» **The problem**: Copy each line in the data below that contains the word "actions".

─── Provided entries ───

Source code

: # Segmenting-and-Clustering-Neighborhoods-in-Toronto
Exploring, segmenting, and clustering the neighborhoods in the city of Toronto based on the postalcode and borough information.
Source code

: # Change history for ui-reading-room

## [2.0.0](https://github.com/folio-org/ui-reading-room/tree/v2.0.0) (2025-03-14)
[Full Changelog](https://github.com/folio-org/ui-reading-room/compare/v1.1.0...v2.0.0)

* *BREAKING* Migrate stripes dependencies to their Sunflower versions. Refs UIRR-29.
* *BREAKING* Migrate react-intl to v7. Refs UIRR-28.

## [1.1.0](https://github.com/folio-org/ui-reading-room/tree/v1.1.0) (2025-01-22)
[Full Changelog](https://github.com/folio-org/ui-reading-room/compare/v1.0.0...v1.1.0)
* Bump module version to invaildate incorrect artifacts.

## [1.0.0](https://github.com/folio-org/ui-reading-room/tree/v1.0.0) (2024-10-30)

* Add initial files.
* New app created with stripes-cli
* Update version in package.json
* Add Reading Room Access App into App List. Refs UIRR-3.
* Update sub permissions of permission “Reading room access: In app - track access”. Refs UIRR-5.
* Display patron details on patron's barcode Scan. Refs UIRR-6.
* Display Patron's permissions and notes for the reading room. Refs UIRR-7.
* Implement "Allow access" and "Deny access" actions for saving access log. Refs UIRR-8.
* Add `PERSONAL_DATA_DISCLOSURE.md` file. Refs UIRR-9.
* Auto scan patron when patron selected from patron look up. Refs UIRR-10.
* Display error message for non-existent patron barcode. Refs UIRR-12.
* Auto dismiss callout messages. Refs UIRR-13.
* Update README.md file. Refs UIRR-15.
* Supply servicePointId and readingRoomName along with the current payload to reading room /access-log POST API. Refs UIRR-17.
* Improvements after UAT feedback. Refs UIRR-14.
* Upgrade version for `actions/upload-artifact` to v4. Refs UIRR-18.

───

» **Reply to the exercise**:
* Implement "Allow access" and "Deny access" actions for saving access log. Refs UIRR-8.
* Upgrade version for `actions/upload-artifact` to v4. Refs UIRR-18.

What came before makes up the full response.